Try it -
Take the entries that follow and write them out again, word for word.

-- -- --

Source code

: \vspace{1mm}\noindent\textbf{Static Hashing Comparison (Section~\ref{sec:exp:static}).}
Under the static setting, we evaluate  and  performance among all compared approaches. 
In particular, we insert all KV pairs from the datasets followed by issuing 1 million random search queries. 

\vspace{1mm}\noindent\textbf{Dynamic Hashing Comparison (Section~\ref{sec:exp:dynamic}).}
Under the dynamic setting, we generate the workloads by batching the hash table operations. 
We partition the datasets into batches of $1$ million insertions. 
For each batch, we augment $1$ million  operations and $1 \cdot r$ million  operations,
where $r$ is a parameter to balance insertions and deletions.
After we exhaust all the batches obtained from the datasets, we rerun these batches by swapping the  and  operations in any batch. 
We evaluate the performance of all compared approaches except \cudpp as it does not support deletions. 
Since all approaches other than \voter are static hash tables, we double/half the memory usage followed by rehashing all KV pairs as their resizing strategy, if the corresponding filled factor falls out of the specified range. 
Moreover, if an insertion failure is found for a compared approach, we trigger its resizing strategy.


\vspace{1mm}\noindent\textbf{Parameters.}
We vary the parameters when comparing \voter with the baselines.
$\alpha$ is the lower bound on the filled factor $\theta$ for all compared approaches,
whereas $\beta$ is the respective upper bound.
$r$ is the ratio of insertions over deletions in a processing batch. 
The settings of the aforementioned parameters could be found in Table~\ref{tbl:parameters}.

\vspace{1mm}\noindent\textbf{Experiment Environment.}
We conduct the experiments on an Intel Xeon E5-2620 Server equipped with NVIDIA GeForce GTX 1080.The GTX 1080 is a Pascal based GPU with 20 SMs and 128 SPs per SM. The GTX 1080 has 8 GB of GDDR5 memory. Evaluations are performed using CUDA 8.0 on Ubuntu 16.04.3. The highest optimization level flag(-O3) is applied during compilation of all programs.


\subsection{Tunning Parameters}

-- -- --

Answer for this exercise -
Source code

: \vspace{1mm}\noindent\textbf{Static Hashing Comparison (Section~\ref{sec:exp:static}).}
Under the static setting, we evaluate  and  performance among all compared approaches. 
In particular, we insert all KV pairs from the datasets followed by issuing 1 million random search queries. 

\vspace{1mm}\noindent\textbf{Dynamic Hashing Comparison (Section~\ref{sec:exp:dynamic}).}
Under the dynamic setting, we generate the workloads by batching the hash table operations. 
We partition the datasets into batches of $1$ million insertions. 
For each batch, we augment $1$ million  operations and $1 \cdot r$ million  operations,
where $r$ is a parameter to balance insertions and deletions.
After we exhaust all the batches obtained from the datasets, we rerun these batches by swapping the  and  operations in any batch. 
We evaluate the performance of all compared approaches except \cudpp as it does not support deletions. 
Since all approaches other than \voter are static hash tables, we double/half the memory usage followed by rehashing all KV pairs as their resizing strategy, if the corresponding filled factor falls out of the specified range. 
Moreover, if an insertion failure is found for a compared approach, we trigger its resizing strategy.


\vspace{1mm}\noindent\textbf{Parameters.}
We vary the parameters when comparing \voter with the baselines.
$\alpha$ is the lower bound on the filled factor $\theta$ for all compared approaches,
whereas $\beta$ is the respective upper bound.
$r$ is the ratio of insertions over deletions in a processing batch. 
The settings of the aforementioned parameters could be found in Table~\ref{tbl:parameters}.

\vspace{1mm}\noindent\textbf{Experiment Environment.}
We conduct the experiments on an Intel Xeon E5-2620 Server equipped with NVIDIA GeForce GTX 1080.The GTX 1080 is a Pascal based GPU with 20 SMs and 128 SPs per SM. The GTX 1080 has 8 GB of GDDR5 memory. Evaluations are performed using CUDA 8.0 on Ubuntu 16.04.3. The highest optimization level flag(-O3) is applied during compilation of all programs.


\subsection{Tunning Parameters}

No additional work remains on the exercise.